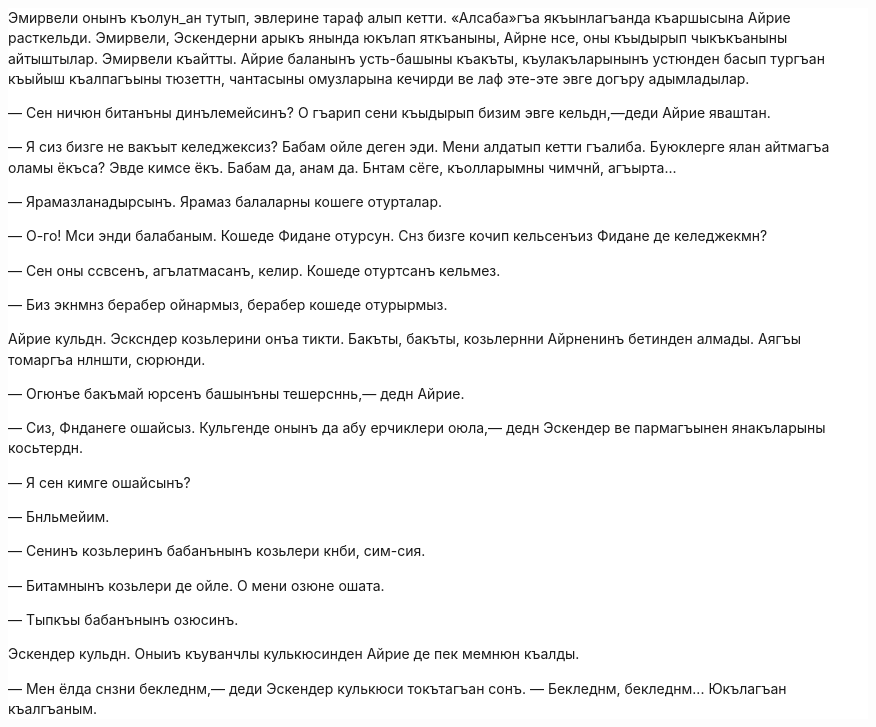 Эмирвели онынъ къолун_ан тутып, эвлерине тараф алып кетти.
«Алсаба»гъа якъынлагъанда къаршысына Айрие расткельди.
Эмирвели, Эскендерни арыкъ янында юкълап яткъаныны, Айрне нсе, оны къыдырып чыкъкъаныны айтыштылар.
Эмирвели къайтты.
Айрие баланынъ усть-башыны къакъты, къулакъларынынъ устюнден басып тургъан къыйыш къалпагъыны тюзеттн, чантасыны омузларына кечирди ве лаф эте-эте эвге догъру адымладылар.

— Сен ничюн битанъны динълемейсинъ?
О гъарип сени къыдырып бизим эвге кельдн,—деди Айрие яваштан.

— Я сиз бизге не вакъыт келеджексиз?
Бабам ойле деген эди.
Мени алдатып кетти гъалиба.
Буюклерге ялан айтмагъа оламы ёкъса?
Эвде кимсе ёкъ.
Бабам да, анам да.
Бнтам сёге, къолларымны чимчнй, агъырта...

— Ярамазланадырсынъ.
Ярамаз балаларны кошеге отурталар.

— О-го!
Мси энди балабаным.
Кошеде Фидане отурсун.
Снз бизге кочип кельсенъиз Фидане де келеджекмн?

— Сен оны ссвсенъ, агълатмасанъ, келир.
Кошеде отуртсанъ кельмез.

— Биз экнмнз берабер ойнармыз, берабер кошеде отурырмыз.

Айрие кульдн.
Эсксндер козьлерини онъа тикти.
Бакъты, бакъты, козьлернни Айрненинъ бетинден алмады.
Аягъы томаргъа нлншти, сюрюнди.

— Огюнъе бакъмай юрсенъ башынъны тешерсннь,— дедн Айрие.

— Сиз, Фнданеге ошайсыз.
Кульгенде онынъ да абу ерчиклери оюла,— дедн Эскендер ве пармагъынен янакъларыны косьтердн.

— Я сен кимге ошайсынъ?

— Бнльмейим.

— Сенинъ козьлеринъ бабанънынъ козьлери кнби, сим-сия.

— Битамнынъ козьлери де ойле.
О мени озюне ошата.

— Тыпкъы бабанънынъ озюсинъ.

Эскендер кульдн.
Оныиъ къуванчлы кулькюсинден Айрие де пек мемнюн къалды.

— Мен ёлда снзни бекледнм,— деди Эскендер кулькюси токътагъан сонъ.
— Бекледнм, бекледнм...
Юкълагъан къалгъаным.
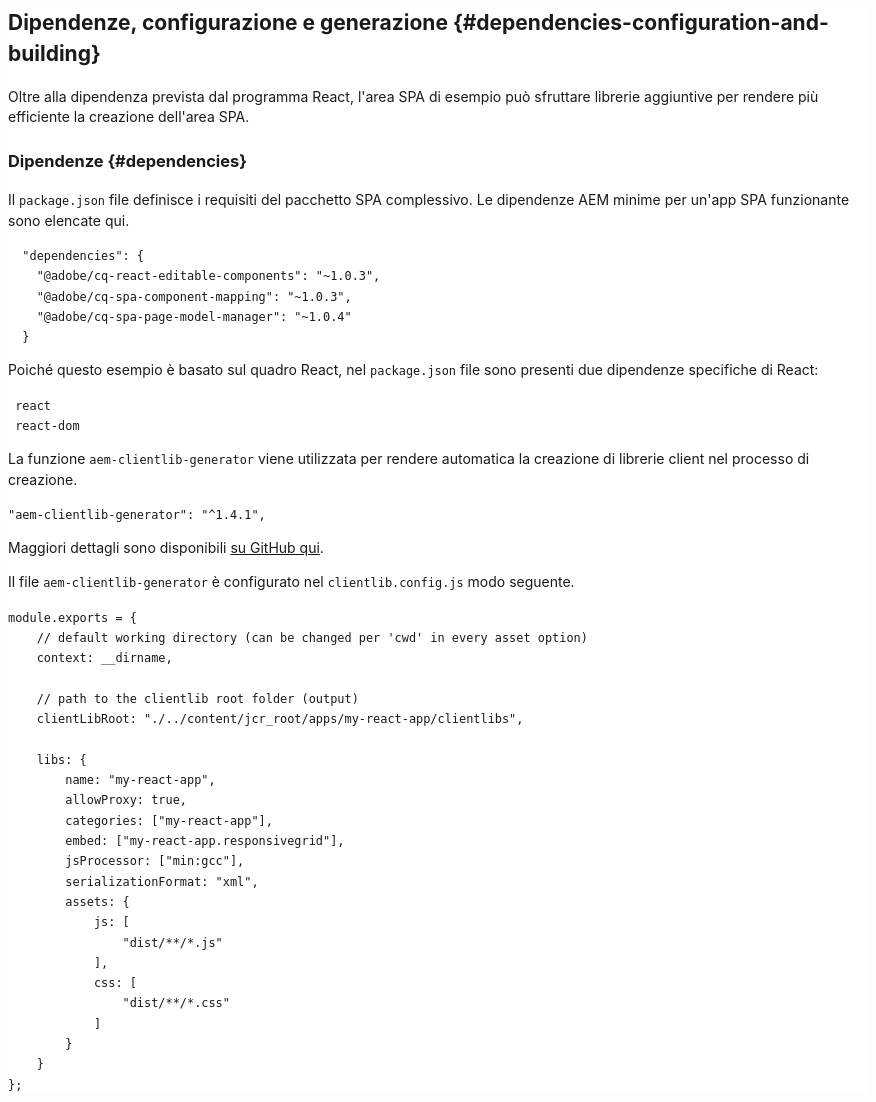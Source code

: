 ## Dipendenze, configurazione e generazione {#dependencies-configuration-and-building}

Oltre alla dipendenza prevista dal programma React, l&#39;area SPA di esempio può sfruttare librerie aggiuntive per rendere più efficiente la creazione dell&#39;area SPA.

### Dipendenze {#dependencies}

Il `package.json` file definisce i requisiti del pacchetto SPA complessivo. Le dipendenze AEM minime per un&#39;app SPA funzionante sono elencate qui.

```
  "dependencies": {
    "@adobe/cq-react-editable-components": "~1.0.3",
    "@adobe/cq-spa-component-mapping": "~1.0.3",
    "@adobe/cq-spa-page-model-manager": "~1.0.4"
  }
```

Poiché questo esempio è basato sul quadro React, nel `package.json` file sono presenti due dipendenze specifiche di React:

```
 react
 react-dom
```

La funzione `aem-clientlib-generator` viene utilizzata per rendere automatica la creazione di librerie client nel processo di creazione.

`"aem-clientlib-generator": "^1.4.1",`

Maggiori dettagli sono disponibili [su GitHub qui](https://github.com/wcm-io-frontend/aem-clientlib-generator).

Il file `aem-clientlib-generator` è configurato nel `clientlib.config.js` modo seguente.

```
module.exports = {
    // default working directory (can be changed per 'cwd' in every asset option)
    context: __dirname,

    // path to the clientlib root folder (output)
    clientLibRoot: "./../content/jcr_root/apps/my-react-app/clientlibs",

    libs: {
        name: "my-react-app",
        allowProxy: true,
        categories: ["my-react-app"],
        embed: ["my-react-app.responsivegrid"],
        jsProcessor: ["min:gcc"],
        serializationFormat: "xml",
        assets: {
            js: [
                "dist/**/*.js"
            ],
            css: [
                "dist/**/*.css"
            ]
        }
    }
};
```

Directions for this task | Tell how many lines in the entries above include the string "бекледнм", and write nothing but the number.

Problem solution | 2